Monday, March 13, 2017

Indices

Most of the time I think it should be spelled "indexes" but okay whatever -- throughout this blog I'll follow my spellcheck and call them indices. There's so much to say about them, all of it fun. What makes indexing so much fun? You can secretly do it in the background (well, you can if you're on enterprise version). You can't screw up too much adding an index. There are all sorts of tools to help spot those that are missing. You get to look at SQL plans to figure out which indices the optimizer missed. They gradually fragment, thus providing you another monitoring opportunity. You get to play around with various fill parameters. You can reorganize them while online. Finally adding indices vastly improves queries and makes you a hero with the developers.
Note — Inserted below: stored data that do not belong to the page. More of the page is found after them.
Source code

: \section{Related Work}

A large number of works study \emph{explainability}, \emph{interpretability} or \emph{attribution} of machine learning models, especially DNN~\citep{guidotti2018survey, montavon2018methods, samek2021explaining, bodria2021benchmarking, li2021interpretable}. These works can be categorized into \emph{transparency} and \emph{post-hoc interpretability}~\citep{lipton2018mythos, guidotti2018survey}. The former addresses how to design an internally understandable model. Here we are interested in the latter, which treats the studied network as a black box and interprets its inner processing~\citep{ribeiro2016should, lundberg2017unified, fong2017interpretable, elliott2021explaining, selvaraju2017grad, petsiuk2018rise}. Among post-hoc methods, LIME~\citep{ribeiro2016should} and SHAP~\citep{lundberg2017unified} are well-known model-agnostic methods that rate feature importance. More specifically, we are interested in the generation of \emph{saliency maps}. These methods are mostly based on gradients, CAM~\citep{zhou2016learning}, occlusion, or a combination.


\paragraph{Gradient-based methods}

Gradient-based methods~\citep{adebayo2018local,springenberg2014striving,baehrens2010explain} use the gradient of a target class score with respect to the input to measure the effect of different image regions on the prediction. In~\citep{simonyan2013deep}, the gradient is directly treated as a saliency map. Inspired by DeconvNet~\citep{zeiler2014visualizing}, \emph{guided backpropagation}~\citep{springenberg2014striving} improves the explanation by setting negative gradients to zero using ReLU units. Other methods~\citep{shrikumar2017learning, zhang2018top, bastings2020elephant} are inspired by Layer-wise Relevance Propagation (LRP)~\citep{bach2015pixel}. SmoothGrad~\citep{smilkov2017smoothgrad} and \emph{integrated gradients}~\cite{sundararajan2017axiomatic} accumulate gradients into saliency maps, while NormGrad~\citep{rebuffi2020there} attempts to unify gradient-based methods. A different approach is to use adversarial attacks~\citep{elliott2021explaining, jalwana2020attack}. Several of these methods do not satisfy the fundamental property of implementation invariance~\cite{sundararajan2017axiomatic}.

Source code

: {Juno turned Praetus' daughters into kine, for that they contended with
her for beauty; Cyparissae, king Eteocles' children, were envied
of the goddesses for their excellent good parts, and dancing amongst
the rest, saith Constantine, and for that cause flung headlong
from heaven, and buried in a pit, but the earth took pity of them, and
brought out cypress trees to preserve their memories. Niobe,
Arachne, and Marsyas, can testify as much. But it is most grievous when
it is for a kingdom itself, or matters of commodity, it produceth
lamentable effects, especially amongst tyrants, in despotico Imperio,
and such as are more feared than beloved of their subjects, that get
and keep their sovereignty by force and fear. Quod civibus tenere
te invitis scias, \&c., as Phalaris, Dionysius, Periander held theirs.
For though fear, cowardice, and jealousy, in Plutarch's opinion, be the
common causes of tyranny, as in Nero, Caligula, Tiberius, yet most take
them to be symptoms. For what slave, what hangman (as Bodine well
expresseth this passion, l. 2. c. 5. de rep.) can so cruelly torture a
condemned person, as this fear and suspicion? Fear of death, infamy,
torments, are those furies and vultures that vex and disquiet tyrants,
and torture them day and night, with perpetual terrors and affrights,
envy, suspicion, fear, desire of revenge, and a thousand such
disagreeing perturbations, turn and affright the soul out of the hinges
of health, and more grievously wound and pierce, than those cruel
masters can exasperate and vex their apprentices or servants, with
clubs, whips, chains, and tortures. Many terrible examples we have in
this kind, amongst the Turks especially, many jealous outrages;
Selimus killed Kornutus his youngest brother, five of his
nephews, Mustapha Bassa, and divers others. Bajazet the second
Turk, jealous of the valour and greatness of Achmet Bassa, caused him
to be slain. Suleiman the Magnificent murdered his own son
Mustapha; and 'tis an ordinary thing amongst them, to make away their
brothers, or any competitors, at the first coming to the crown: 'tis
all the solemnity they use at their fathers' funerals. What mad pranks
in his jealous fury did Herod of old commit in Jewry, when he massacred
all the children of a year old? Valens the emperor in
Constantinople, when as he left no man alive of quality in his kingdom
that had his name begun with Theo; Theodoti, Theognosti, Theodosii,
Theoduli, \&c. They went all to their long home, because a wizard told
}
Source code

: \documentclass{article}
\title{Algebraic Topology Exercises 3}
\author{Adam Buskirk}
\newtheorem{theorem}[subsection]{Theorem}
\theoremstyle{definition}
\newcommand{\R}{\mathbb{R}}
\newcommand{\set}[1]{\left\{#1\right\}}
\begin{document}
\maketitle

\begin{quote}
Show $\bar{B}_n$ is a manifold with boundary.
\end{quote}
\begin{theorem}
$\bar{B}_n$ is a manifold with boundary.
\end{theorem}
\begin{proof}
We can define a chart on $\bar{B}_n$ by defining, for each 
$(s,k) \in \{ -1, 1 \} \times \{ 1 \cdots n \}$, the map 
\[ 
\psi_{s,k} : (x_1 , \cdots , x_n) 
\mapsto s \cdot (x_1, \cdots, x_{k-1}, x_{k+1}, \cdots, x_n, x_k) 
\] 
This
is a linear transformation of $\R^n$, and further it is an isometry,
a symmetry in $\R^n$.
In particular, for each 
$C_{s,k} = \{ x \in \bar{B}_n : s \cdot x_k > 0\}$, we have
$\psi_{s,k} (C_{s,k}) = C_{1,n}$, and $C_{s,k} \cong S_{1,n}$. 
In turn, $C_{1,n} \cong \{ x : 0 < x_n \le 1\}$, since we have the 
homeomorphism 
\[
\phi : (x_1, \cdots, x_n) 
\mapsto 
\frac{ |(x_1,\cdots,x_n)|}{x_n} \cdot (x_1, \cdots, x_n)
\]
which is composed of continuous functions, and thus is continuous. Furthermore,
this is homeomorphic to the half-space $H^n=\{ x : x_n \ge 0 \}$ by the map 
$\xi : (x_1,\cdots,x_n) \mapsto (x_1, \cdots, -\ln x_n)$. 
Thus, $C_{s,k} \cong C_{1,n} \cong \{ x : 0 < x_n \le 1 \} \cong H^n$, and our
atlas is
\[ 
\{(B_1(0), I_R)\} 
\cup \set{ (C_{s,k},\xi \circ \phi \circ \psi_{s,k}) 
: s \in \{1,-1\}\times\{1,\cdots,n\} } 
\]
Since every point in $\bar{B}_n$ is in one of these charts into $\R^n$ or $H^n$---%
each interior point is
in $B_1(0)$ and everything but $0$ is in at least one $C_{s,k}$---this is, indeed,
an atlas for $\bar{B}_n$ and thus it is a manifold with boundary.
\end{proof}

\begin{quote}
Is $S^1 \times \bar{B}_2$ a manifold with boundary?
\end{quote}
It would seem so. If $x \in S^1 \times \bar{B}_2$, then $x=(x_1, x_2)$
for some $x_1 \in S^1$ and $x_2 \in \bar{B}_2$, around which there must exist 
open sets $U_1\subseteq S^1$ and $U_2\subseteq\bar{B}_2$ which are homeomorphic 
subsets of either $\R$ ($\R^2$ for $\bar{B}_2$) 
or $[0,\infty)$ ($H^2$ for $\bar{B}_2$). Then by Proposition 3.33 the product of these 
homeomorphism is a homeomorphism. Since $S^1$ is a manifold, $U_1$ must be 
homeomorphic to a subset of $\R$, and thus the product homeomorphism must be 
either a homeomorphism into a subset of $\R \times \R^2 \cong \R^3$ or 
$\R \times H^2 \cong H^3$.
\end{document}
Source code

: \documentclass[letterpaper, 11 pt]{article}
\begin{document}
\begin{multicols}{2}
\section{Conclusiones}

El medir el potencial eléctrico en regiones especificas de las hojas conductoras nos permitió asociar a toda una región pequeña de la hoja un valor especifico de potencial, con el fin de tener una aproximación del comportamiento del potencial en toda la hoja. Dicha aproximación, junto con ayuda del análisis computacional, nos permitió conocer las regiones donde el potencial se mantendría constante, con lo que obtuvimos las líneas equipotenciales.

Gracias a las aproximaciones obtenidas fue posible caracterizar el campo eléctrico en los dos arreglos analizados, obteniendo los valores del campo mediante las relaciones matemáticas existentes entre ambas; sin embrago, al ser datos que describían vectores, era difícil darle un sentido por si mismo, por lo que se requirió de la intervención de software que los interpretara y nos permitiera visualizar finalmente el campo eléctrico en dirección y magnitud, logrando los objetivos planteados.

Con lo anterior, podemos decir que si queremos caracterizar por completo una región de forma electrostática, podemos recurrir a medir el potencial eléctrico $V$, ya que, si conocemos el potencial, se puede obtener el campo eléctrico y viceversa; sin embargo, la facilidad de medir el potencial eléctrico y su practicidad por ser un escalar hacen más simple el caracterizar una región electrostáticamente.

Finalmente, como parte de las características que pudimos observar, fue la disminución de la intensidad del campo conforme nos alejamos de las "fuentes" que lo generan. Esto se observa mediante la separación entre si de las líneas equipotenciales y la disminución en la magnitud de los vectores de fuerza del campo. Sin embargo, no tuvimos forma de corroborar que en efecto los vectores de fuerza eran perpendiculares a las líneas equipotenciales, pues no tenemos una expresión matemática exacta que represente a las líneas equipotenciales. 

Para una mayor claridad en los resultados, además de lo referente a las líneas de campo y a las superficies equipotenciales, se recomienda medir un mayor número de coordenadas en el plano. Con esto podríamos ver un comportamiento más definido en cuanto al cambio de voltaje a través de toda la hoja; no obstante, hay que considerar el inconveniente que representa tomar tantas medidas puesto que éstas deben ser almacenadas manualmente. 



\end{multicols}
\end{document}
Having said all that, you do have to be fairly judicious with the time you allocate to these puppies. In a RAD environment most of your work will be building and evaluating them, but in a mature legacy system you will likely just have reorganizations or rebuilds scheduled and you won't pay them much mind. In any case there's enough to say about indices that it will stretch into a couple of blog posts, so herewith the details of evaluating, building, and disabling them.

To start, it makes a lot of sense to impose a naming standard at your shop. Nobody likes to see that index DTA_0013x_abcde_482 is fragmented. What the heck does that index do? In my shop we use names like ix_myTable_col1col2col3. To keep the names a useful length we might abbreviate the table or column names.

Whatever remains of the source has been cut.